The number of Boston hotel rooms (more than 23,000) came up in a recent thread about hotel rates in Boston. Of course, not all of those 23,000 are hobby-worthy. And many are not hobby-friendly (key card elevators, etc.). And there is Provider - Client selection bias (location, amenities, parking) that narrows the number down even more. There are a few preferred locations that I've found myself in on more than one occasion. I don't think I've kept track of floor-room overlaps (except for one place in NYC: three different visits to the same general area of the site; THAT was deja vu spooky but I got used to it).
So I think it was just a statistical Fluke of the Hub of the Universe. Many of you know the bar bet about the likelihood of two people having a common birthday in a room of 23 or more people? There are 366 birthdays (23,000 hotel rooms). But in a group of 70 random people, there is better than a 99.9% chance that 2 of them share a birthday ... better than 50% that 2 of 23 people will have a shared birthday. https://en.wikipedia.org/wiki/Birthday_problem The percentages change for 23,000 (or 10,000) hotel rooms, but the chances of overlaps are still pretty good for small numbers
In May my work travel schedule lined up with my favorite friend. I booked a hotel in Hartford. She had a hotel in Hartford. When the email confirmation came that day, you guessed it, same hotel. I did ask if she'd prefer I cancel and book another hotel, but she wasn't concerned. We've seen each other enough times that I've lost count. There's something convenient about simply taking an elevator to the incall location rather than driving. No worries about traffic or parking.

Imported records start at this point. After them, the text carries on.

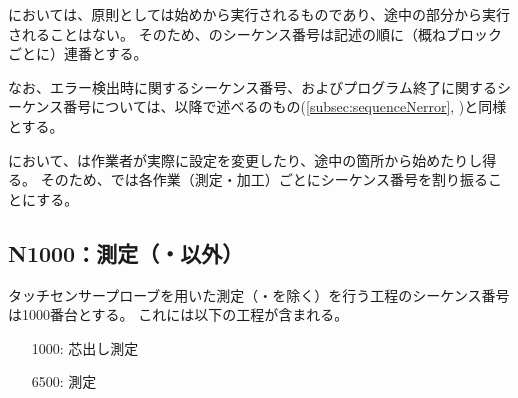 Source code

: \DMC においては、原則として\CreatedNCSubPrg は始めから実行されるものであり、途中の部分から実行されることはない。
そのため、\nameCreatedNCSubPrg のシーケンス番号は記述の順に（概ねブロックごとに）連番とする。

なお、エラー検出時に関するシーケンス番号、およびプログラム終了に関するシーケンス番号については、以降で述べる\CreatedNCMainPrg のもの(\autoref{subsec:sequenceNerror}, )と同様とする。



\clearpage
\DMC において、\CreatedNCMainPrg は作業者が実際に設定を変更したり、途中の箇所から始めたりし得る。
そのため、\CreatedNCMainPrg では各作業（測定・加工）ごとにシーケンス番号を割り振ることにする。


\subsection{N1000：測定（\Dimple・\ReliefGroove 以外）}
タッチセンサープローブを用いた測定（\Dimple ・\ReliefGroove を除く）を行う工程のシーケンス番号は1000番台とする。
これには以下の工程が含まれる。
\begin{enumerate}
\item[1000:] 芯出し測定
\item[6500:] \nameCenterlineEndFaceDif 測定
\end{enumerate}


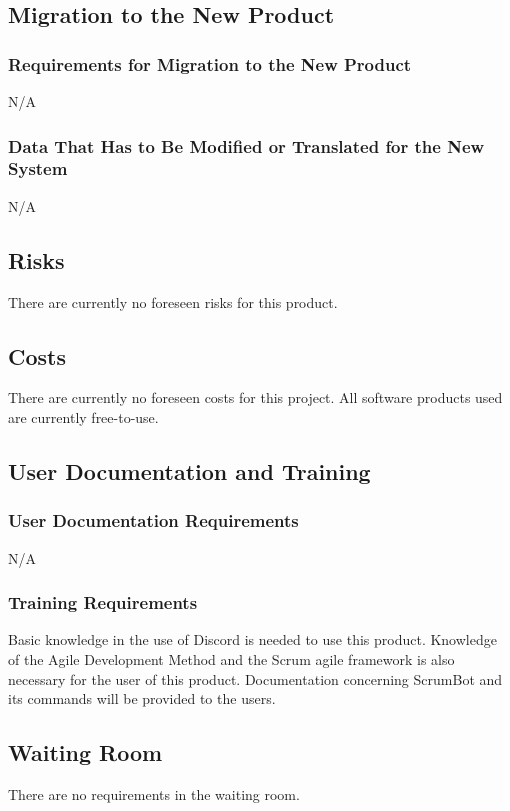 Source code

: \documentclass[12pt, titlepage]{article}
\begin{document}
\subsection{Migration to the New Product}
\subsubsection{Requirements for Migration to the New Product}
N/A

\subsubsection{Data That Has to Be Modified or Translated for the New System}
N/A

\subsection{Risks}
There are currently no foreseen risks for this product.

\subsection{Costs}
There are currently no foreseen costs for this project. All software products used are currently free-to-use.

\subsection{User Documentation and Training}
\subsubsection{User Documentation Requirements}
N/A

\subsubsection{Training Requirements}
Basic knowledge in the use of Discord is needed to use this product. Knowledge of the Agile Development Method and the Scrum agile framework is also necessary for the user of this product. Documentation concerning ScrumBot and its commands will be provided to the users.

\subsection{Waiting Room}
There are no requirements in the waiting room.
\end{document}
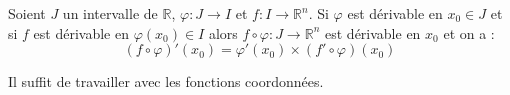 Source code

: \documentclass[a4paper,10pt]{report}
\begin{document}
%
%
%
%

\begin{prop}[composition] Soient $J$ un intervalle de $\mathbb{R}$, $\varphi : J \rightarrow I$ et $f : I \rightarrow \mathbb{R}^n$. Si $\varphi$ est dérivable en $x_0 \in J$ et si $f$ est dérivable en $\varphi(x_0) \in I$ alors $f \circ \varphi : J \rightarrow \mathbb{R}^n$ est dérivable en $x_0$ et on a :
$$ (f \circ \varphi)'(x_0) = \varphi'(x_0) \times (f' \circ \varphi)(x_0)$$
\end{prop}

\begin{preuve} Il suffit de travailler avec les fonctions coordonnées.
\end{preuve}

\end{document}
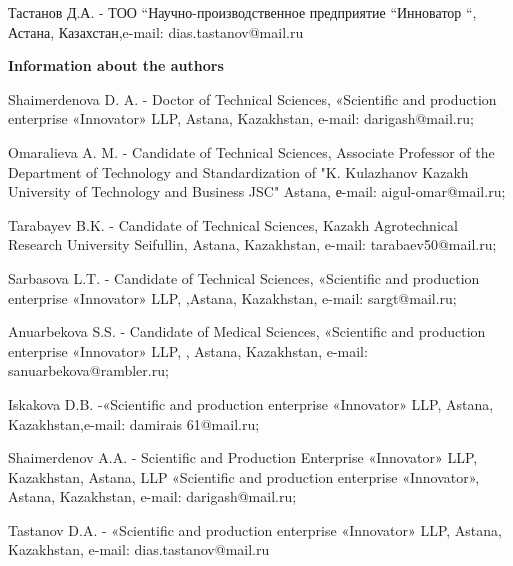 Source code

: Тастанов Д.А. - ТОО ``Научно-производственное предприятие ``Инноватор
``, Астана, Казахстан,e-mail: dias.tastanov@mail.ru

{\bfseries Information about the authors}

Shaimerdenova D. A. - Doctor of Technical Sciences, «Scientific and
production enterprise «Innovator» LLP, Astana, Kazakhstan, e-mail:
darigash@mail.ru;

Omaralieva A. M. - Candidate of Technical Sciences, Associate Professor
of the Department of Technology and Standardization of "K. Kulazhanov
Kazakh University of Technology and Business JSC" Astana, е-mail:
aigul-omar@mail.ru;

Tarabayev B.K. - Candidate of Technical Sciences, Kazakh Agrotechnical
Research University Seifullin, Astana, Kazakhstan, e-mail:
tarabaev50@mail.ru;

Sarbasova L.T. - Candidate of Technical Sciences, «Scientific and
production enterprise «Innovator» LLP, ,Astana, Kazakhstan, e-mail:
sargt@mail.ru;

Anuarbekova S.S. - Candidate of Medical Sciences, «Scientific and
production enterprise «Innovator» LLP, , Astana, Kazakhstan, e-mail:
sanuarbekova@rambler.ru;

Iskakova D.B. -«Scientific and production enterprise «Innovator» LLP,
Astana, Kazakhstan,e-mail: damirais 61@mail.ru;

Shaimerdenov A.A. - Scientific and Production Enterprise «Innovator»
LLP, Kazakhstan, Astana, LLP «Scientific and production enterprise
«Innovator», Astana, Kazakhstan, e-mail: darigash@mail.ru;

Tastanov D.A. - «Scientific and production enterprise «Innovator» LLP,
Astana, Kazakhstan, e-mail: dias.tastanov@mail.ru









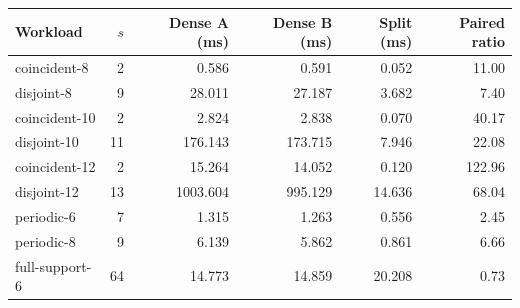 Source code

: \begin{tabular}{lrrrrr}
\toprule
Workload & $s$ & Dense A (ms) & Dense B (ms) & Split (ms) & Paired ratio\\
\midrule
coincident-8 & 2 & 0.586 & 0.591 & 0.052 & 11.00\\
disjoint-8 & 9 & 28.011 & 27.187 & 3.682 & 7.40\\
coincident-10 & 2 & 2.824 & 2.838 & 0.070 & 40.17\\
disjoint-10 & 11 & 176.143 & 173.715 & 7.946 & 22.08\\
coincident-12 & 2 & 15.264 & 14.052 & 0.120 & 122.96\\
disjoint-12 & 13 & 1003.604 & 995.129 & 14.636 & 68.04\\
periodic-6 & 7 & 1.315 & 1.263 & 0.556 & 2.45\\
periodic-8 & 9 & 6.139 & 5.862 & 0.861 & 6.66\\
full-support-6 & 64 & 14.773 & 14.859 & 20.208 & 0.73\\
\bottomrule
\end{tabular}
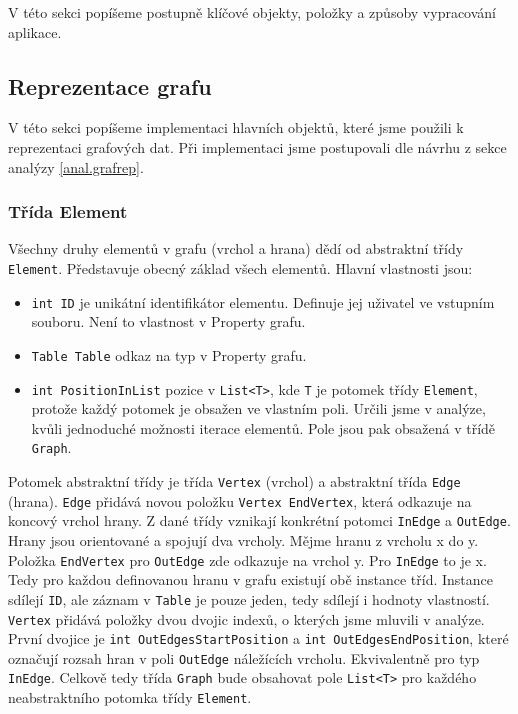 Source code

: V této sekci popíšeme postupně klíčové objekty, položky a způsoby vypracování aplikace.  

\subsection{Reprezentace grafu}

V této sekci popíšeme implementaci hlavních objektů, které jsme použili k reprezentaci grafových dat.
Při implementaci jsme postupovali dle návrhu z sekce analýzy \ref{anal.grafrep}.

\subsubsection{Třída Element}

Všechny druhy elementů v grafu (vrchol a hrana) dědí od abstraktní třídy \texttt{Element}.
Představuje obecný základ všech elementů.
Hlavní vlastnosti jsou:
\begin{itemize}
\item \texttt{int ID} je unikátní identifikátor elementu. Definuje jej uživatel ve vstupním souboru. Není to vlastnost v Property grafu.
\item \texttt{Table Table} odkaz na typ v Property grafu.
\item \texttt{int PositionInList} pozice v \texttt{List<T>}, kde \texttt{T} je potomek třídy \texttt{Element}, protože každý potomek je obsažen ve vlastním poli.
Určili jsme v analýze, kvůli jednoduché možnosti iterace elementů.
Pole jsou pak obsažená v třídě \texttt{Graph}.
\end{itemize}

Potomek abstraktní třídy je třída \texttt{Vertex} (vrchol) a abstraktní třída \texttt{Edge} (hrana).
\texttt{Edge} přidává novou položku \texttt{Vertex EndVertex}, která odkazuje na koncový vrchol hrany.
Z dané třídy vznikají konkrétní potomci \texttt{InEdge} a \texttt{OutEdge}.
Hrany jsou orientované a spojují dva vrcholy.
Mějme hranu z vrcholu x do y.
Položka \texttt{EndVertex} pro \texttt{OutEdge} zde odkazuje na vrchol y.
Pro \texttt{InEdge} to je x.
Tedy pro každou definovanou hranu v grafu existují obě instance tříd. 
Instance sdílejí \texttt{ID}, ale záznam v \texttt{Table} je pouze jeden, tedy sdílejí i hodnoty vlastností. 
\texttt{Vertex} přidává položky dvou dvojic indexů, o kterých jsme mluvili v analýze.
První dvojice je \texttt{int OutEdgesStartPosition} a \texttt{int OutEdgesEndPosition}, které označují rozsah hran v poli \texttt{OutEdge} náležících vrcholu.
Ekvivalentně pro typ \texttt{InEdge}.
Celkově tedy třída \texttt{Graph} bude obsahovat pole \texttt{List<T>} pro každého neabstraktního potomka třídy \texttt{Element}.

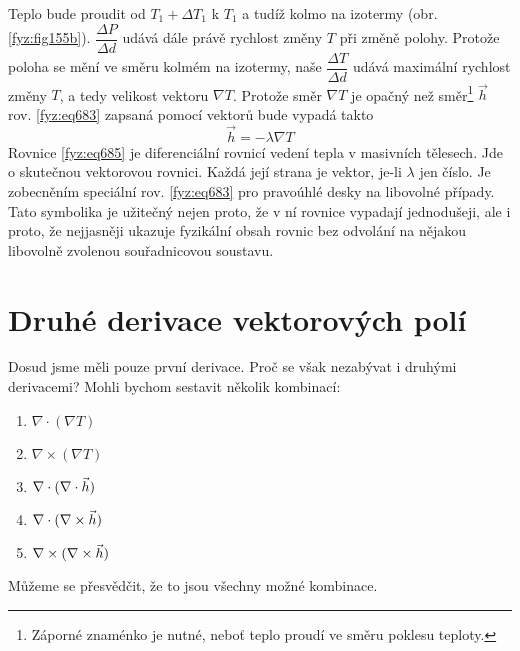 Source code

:     Teplo bude proudit od $T_1+\Delta T_1$ k $T_1$ a tudíž kolmo na izotermy (obr.
    \ref{fyz:fig155b}). $\dfrac{\Delta P}{\Delta d}$ udává dále právě rychlost změny $T$ při změně
    polohy. Protože poloha se mění ve směru kolmém na izotermy, naše $\dfrac{\Delta T}{\Delta d}$
    udává maximální rychlost změny $T$, a tedy velikost vektoru $\nabla T$. Protože směr $\nabla T$
    je opačný než směr\footnote{Záporné znaménko je nutné, neboť teplo proudí ve směru poklesu
    teploty.} $\vec{h}$  rov. \ref{fyz:eq683} zapsaná pomocí vektorů bude vypadá takto
    \begin{equation}\label{fyz:eq685}
      \vec{h}=-\lambda\nabla T
    \end{equation}
    Rovnice \ref{fyz:eq685} je diferenciální rovnicí vedení tepla v masivních 
    tělesech. Jde o skutečnou vektorovou rovnici. Každá její strana je vektor, je-li $\lambda$ jen 
    číslo. Je zobecněním speciální rov. \ref{fyz:eq683} pro pravoúhlé desky na 
    libovolné případy. Tato symbolika je užitečný nejen proto, že v ní rovnice vypadají 
    jednodušeji, ale i proto, že nejjasněji ukazuje fyzikální obsah rovnic bez odvolání na nějakou 
    libovolně zvolenou souřadnicovou soustavu.      
    
  \section{Druhé derivace vektorových polí}\label{sec:fey_diff_2deriv}
    Dosud jsme měli pouze první derivace. Proč se však nezabývat i druhými derivacemi? Mohli bychom
    sestavit několik kombinací:
    \begin{enumerate}[leftmargin=2cm,rightmargin=2cm, label=\emph{\alph*}),noitemsep]
      \setlength{\itemsep}{0cm}%
      \setlength{\parskip}{0em}%
      \item $\nabla\cdot(\nabla T)$
      \item $\nabla\times(\nabla T)$
      \item $\nabla\cdot(\nabla\cdot\vec{h})$
      \item $\nabla\cdot(\nabla\times\vec{h})$
      \item $\nabla\times(\nabla\times\vec{h})$
    \end{enumerate}
    Můžeme se přesvědčit, že to jsou všechny možné kombinace.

Saw her again this month in New Hampshire. I'm staying at another hotel and she's coming to see me this time. Interestingly about an hour before her arrival time, I'm walking to my room and the door at the end of the hall facing me opens when I get close. I catch a glimpse of a leg and what looked like lingerie. As I walked by, and continued around the corner to my room, the door quickly closes again. Hmmmm. Yup. I know what my neighbor was up to. And oops! I was not her 5pm. Later that night, I'm walking down the SAME hall to find a water vending machine (fun times make you thirsty) and a guy walks towards me, hesitated maybe 4 doors down the hall, head looking left and right at the room numbers, a different door opens and he backs up and walks in. So there were 3 (me included) on that hall in that hotel that night. I stay in various hotels all the time. Stuff like that happens a lot, especially on the hour marks. Perhaps we should schedule appointments for, say, 8:45 instead of 9pm?